Ces petites insuffisances ne tiennent peut-être pas tant au caractère condensé de l'ouvrage (qui résume une thèse soutenue en 2001) qu'à sa destination même. Il partage en effet avec le brillant manuel de Langlet le même prisme académique qui faisait récemment dire à G.Klein (dans une discussion sur un forum connu) que ces travaux, certes brillants, laissaient la désagréable impression d'un savoir théorique plus ou moins artificiellement plaqué sur le "genre".

Les "littératures comparées" à la française sont encore loin d'avoir formalisé une branche autonome consacrée aux SF Studies, avec ses méthodologies herméneutiques propres, ses courants et traditions.

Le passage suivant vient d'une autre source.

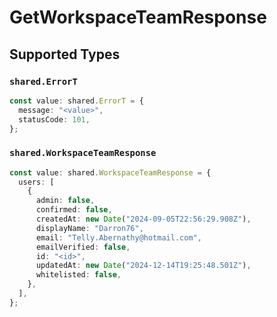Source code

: # GetWorkspaceTeamResponse


## Supported Types

### `shared.ErrorT`

```typescript
const value: shared.ErrorT = {
  message: "<value>",
  statusCode: 101,
};
```

### `shared.WorkspaceTeamResponse`

```typescript
const value: shared.WorkspaceTeamResponse = {
  users: [
    {
      admin: false,
      confirmed: false,
      createdAt: new Date("2024-09-05T22:56:29.908Z"),
      displayName: "Darron76",
      email: "Telly.Abernathy@hotmail.com",
      emailVerified: false,
      id: "<id>",
      updatedAt: new Date("2024-12-14T19:25:48.501Z"),
      whitelisted: false,
    },
  ],
};
```

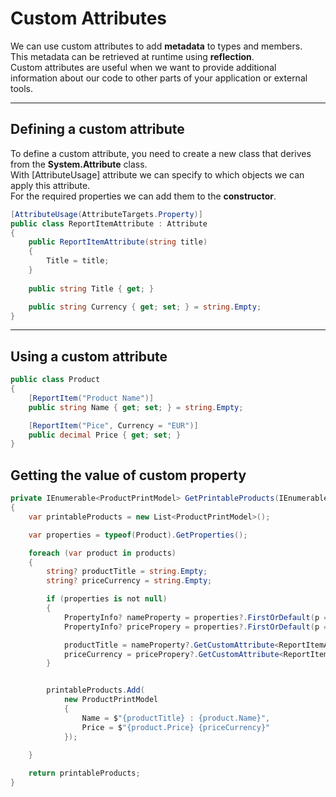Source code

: # Custom Attributes
We can use custom attributes to add **metadata** to types and members.<br>
This metadata can be retrieved at runtime using **reflection**.<br>
Custom attributes are useful when we want to provide additional information about our code to other parts of your application or external tools.

---

## Defining a custom attribute

To define a custom attribute, you need to create a new class that derives from the **System.Attribute** class.<br>
With [AttributeUsage] attribute we can specify to which objects we can apply this attribute.<br>
For the required properties we can add them to the **constructor**.

```C#
[AttributeUsage(AttributeTargets.Property)]
public class ReportItemAttribute : Attribute
{
    public ReportItemAttribute(string title)
    {
        Title = title;
    }
    
    public string Title { get; }

    public string Currency { get; set; } = string.Empty;
}

```

---

## Using a custom attribute

```C#
public class Product
{
    [ReportItem("Product Name")]
    public string Name { get; set; } = string.Empty;

    [ReportItem("Pice", Currency = "EUR")]
    public decimal Price { get; set; }
}

```

## Getting the value of custom property

```C#
private IEnumerable<ProductPrintModel> GetPrintableProducts(IEnumerable<Product> products)
{
    var printableProducts = new List<ProductPrintModel>();

    var properties = typeof(Product).GetProperties();

    foreach (var product in products)
    {
        string? productTitle = string.Empty;
        string? priceCurrency = string.Empty;

        if (properties is not null)
        {
            PropertyInfo? nameProperty = properties?.FirstOrDefault(p => p.Name == "Name"); // Getting the property
            PropertyInfo? pricePropery = properties?.FirstOrDefault(p => p.Name == "Price"); // Getting the property

            productTitle = nameProperty?.GetCustomAttribute<ReportItemAttribute>()?.Title; // Getting the value
            priceCurrency = pricePropery?.GetCustomAttribute<ReportItemAttribute>()?.Currency; // Getting the value
        }


        printableProducts.Add(
            new ProductPrintModel 
            { 
                Name = $"{productTitle} : {product.Name}",
                Price = $"{product.Price} {priceCurrency}" 
            });
        
    }

    return printableProducts;
}
```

Paradoxalement, cette absence d'ancrage dans une tradition herméneutique particulière est peut-être ce qui rend la lecture d'Anne Besson aussi agréable. Peu de jargon, si ce n'est celui de la narratologie générale, et encore...La visée interdisciplinaire de la thèse de Besson convoque autant les narratologues que les sociologues des médias, l'esthétique de la réception ou la mythopoètique. D'où un "lissage" des concepts qui rend la lecture de l'ensemble assez fluide.

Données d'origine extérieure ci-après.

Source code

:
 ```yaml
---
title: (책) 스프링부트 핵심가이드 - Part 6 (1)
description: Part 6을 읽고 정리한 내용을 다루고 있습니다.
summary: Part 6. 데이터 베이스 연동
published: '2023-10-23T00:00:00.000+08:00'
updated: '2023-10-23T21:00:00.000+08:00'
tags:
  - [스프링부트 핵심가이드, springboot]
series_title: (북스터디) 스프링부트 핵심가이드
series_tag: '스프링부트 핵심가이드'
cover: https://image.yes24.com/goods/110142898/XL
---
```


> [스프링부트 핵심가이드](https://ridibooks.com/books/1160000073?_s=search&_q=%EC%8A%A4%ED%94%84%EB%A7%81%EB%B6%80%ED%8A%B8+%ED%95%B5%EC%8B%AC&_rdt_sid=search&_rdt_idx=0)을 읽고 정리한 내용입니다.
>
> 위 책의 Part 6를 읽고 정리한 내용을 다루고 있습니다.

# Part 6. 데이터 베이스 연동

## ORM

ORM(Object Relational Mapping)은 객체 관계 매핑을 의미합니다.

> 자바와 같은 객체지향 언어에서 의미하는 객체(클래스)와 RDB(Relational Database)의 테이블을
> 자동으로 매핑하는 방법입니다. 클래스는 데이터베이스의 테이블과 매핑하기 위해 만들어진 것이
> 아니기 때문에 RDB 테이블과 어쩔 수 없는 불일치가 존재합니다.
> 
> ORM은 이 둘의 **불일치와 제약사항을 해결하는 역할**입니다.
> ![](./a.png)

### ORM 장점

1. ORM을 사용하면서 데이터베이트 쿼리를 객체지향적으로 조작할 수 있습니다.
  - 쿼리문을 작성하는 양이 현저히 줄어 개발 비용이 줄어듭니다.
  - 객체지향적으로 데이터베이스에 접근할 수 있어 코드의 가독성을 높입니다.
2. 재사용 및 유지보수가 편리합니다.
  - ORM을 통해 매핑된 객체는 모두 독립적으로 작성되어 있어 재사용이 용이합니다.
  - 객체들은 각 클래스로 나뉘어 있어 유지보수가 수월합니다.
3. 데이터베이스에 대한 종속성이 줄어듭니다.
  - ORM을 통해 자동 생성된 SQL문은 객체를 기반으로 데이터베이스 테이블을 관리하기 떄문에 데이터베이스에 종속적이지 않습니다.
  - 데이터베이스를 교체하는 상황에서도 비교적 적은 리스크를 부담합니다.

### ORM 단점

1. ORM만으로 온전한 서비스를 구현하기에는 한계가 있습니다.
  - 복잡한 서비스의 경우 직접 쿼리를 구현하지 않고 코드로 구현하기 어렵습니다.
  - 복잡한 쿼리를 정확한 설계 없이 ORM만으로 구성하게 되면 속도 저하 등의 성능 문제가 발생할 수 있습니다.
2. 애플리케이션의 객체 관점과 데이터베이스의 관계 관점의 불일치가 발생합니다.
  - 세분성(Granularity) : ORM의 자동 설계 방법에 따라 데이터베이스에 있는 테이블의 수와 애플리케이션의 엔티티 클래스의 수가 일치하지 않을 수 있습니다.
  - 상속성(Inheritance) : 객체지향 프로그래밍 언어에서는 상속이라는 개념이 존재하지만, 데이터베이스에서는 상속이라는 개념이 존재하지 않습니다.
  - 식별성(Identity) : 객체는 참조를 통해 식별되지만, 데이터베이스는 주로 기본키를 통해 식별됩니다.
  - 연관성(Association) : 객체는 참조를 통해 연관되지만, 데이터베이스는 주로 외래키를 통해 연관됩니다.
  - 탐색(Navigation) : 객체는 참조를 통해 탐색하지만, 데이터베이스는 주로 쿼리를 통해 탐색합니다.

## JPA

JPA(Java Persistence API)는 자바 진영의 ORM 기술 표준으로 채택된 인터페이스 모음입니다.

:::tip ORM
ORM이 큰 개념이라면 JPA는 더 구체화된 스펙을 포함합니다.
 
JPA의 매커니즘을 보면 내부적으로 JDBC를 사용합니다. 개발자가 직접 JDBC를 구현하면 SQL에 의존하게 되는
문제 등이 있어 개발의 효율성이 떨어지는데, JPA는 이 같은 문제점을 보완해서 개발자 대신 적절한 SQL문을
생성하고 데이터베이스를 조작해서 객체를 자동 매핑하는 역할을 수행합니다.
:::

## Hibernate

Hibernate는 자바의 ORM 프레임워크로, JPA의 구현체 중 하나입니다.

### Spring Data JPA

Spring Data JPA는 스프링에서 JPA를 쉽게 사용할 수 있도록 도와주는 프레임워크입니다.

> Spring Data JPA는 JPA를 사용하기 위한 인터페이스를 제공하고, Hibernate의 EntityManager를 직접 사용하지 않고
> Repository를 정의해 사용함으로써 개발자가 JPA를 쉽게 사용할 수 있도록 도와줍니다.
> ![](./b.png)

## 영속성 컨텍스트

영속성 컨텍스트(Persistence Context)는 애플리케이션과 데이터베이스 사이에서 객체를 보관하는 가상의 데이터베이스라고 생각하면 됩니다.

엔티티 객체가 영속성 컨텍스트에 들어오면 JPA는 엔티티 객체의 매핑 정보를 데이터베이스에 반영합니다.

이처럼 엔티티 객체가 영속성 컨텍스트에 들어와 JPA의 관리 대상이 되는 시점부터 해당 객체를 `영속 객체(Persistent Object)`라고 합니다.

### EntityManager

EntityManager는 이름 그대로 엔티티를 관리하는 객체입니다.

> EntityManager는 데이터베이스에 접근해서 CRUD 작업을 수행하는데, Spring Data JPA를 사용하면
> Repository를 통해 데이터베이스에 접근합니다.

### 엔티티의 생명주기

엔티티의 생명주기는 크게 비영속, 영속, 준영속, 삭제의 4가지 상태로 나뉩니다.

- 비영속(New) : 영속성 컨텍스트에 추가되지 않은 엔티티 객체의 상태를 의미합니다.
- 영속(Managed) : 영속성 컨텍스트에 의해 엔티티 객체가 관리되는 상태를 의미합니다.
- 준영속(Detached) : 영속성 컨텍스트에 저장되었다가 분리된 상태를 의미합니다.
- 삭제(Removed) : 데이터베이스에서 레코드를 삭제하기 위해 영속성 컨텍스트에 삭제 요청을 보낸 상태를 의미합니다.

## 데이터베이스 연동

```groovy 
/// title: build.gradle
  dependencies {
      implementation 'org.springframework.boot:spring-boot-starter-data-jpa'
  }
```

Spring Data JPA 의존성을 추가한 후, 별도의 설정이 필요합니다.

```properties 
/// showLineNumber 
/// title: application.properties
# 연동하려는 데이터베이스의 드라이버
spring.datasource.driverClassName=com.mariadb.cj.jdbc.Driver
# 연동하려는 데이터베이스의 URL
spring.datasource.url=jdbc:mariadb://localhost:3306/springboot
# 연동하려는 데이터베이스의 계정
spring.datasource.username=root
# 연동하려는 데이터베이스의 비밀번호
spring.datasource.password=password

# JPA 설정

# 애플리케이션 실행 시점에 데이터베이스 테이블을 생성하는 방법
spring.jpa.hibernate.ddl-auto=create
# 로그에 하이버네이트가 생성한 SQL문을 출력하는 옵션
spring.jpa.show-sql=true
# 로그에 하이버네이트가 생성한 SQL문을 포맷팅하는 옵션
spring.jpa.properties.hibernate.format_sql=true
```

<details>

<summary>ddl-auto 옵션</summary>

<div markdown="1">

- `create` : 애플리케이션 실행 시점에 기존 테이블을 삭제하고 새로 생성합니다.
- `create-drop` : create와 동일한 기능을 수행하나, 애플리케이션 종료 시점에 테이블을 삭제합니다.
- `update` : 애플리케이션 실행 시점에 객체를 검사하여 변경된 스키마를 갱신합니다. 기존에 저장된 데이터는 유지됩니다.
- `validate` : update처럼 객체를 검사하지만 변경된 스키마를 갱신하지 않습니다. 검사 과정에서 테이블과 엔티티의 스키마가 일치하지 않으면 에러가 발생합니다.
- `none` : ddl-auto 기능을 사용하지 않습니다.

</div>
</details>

C'est là une qualité assez rare au sein de l'Académie pour être applaudie (a contrario le site Fabula.org donnera quelques exemples contraires). Mais, j'avoue rester sur ma faim. J'aurais aimé par exemple que l'esthétique de la réception ne se limite pas à la vulgate ancienne de Jauss mais investisse plus profondément les mécanismes de la xéno-cyclopédie. De ce point de vue le manuel de Langlet (puissamment articulé par les lectures de Saint-Gelais et de l'école québecquoise) constitue un complément bienvenu. Le "lecteur" de cycle reste encore une ombre chinoise dont on décèle mal l'activité cognitive et sociale. Il y avait pourtant dans l'étude des fandoms et des transfictionnalités de quoi faire.

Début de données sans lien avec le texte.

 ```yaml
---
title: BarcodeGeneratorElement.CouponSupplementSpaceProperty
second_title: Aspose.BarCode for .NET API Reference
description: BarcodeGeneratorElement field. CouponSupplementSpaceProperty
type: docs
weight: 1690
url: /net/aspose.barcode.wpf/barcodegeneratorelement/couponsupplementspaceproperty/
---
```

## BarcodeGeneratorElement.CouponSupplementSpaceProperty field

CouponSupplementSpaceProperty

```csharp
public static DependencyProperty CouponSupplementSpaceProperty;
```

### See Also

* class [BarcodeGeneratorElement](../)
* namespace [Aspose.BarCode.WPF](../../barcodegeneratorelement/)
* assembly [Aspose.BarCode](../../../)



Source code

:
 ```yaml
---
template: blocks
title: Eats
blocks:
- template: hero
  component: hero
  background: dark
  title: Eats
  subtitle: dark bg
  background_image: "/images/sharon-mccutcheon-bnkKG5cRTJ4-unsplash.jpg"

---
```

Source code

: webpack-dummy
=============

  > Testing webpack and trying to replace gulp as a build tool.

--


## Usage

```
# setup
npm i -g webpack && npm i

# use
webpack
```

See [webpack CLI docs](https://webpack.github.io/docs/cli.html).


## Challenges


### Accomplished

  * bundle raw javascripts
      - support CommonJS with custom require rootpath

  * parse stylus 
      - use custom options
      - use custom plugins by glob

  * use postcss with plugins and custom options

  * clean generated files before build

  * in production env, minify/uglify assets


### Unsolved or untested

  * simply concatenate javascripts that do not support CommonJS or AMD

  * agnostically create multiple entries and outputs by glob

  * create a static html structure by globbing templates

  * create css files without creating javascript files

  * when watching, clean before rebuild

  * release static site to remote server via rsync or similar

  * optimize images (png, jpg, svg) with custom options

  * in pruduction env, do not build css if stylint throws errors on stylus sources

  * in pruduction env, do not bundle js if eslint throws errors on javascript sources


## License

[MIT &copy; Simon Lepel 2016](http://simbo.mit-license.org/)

C'est d'autant plus regrettable que Besson souligne très justement l'importance des cultures hypermédiatiques et de l'intermédialité puissante qui innerve certains cycles. C'est peut-être là mon plus grand regret, et il ne s'adresse pas qu'à Anne Besson. La "littérature comparée" hésite encore à franchir le pas de l'écrit et laisse aux spécialistes de la communication le soin d'étudier les rapports entre l'écrit et les autres médias. Je comprends bien que cela répond à des contraintes institutionnelles (l'insupportable cloisonnement disciplinaire). Mais au lieu de se perdre dans une typologie utile mais fragile entre la série et le cycle, peut-être aurait-on gagné à inscrire cette réflexion dans le cadre plus large de la "subculture" SF et la diversité de ses relais médiatiques. Décaler son regard de l'auteur à l'éditeur, et du livre au lecteur est l'un des points forts du livre. Mais pourquoi ne pas poursuivre dans l'enquête ? Le lecteur n'est-il pas aussi un spectateur, un joueur voire un créateur ? La conjonction entre le développement quantitatif de la production cyclique et la systématisation des tie-in (oeuvres et produits dérivés) tient-elle du hasard ? Il y aurait là de quoi approfondir la typologie esquissée plus haut et redéfinir à nouveaux frais les concepts encore discutables de "livre-univers","monde secondaire", "roman-monde" ou "monde possible".

Ce regret exprimé (et je sais qu'A.Besson s'intéresse pourtant à ces problématiques si j'en crois son excellente communication dans Belphégor), je n'hésite pas cependant à dire qu'il s'agit là d'un travail fondateur et sans beaucoup d'équivalents en langue française. Sa lecture reste donc plus que recommandable et mérite les 3 étoiles du Ghor.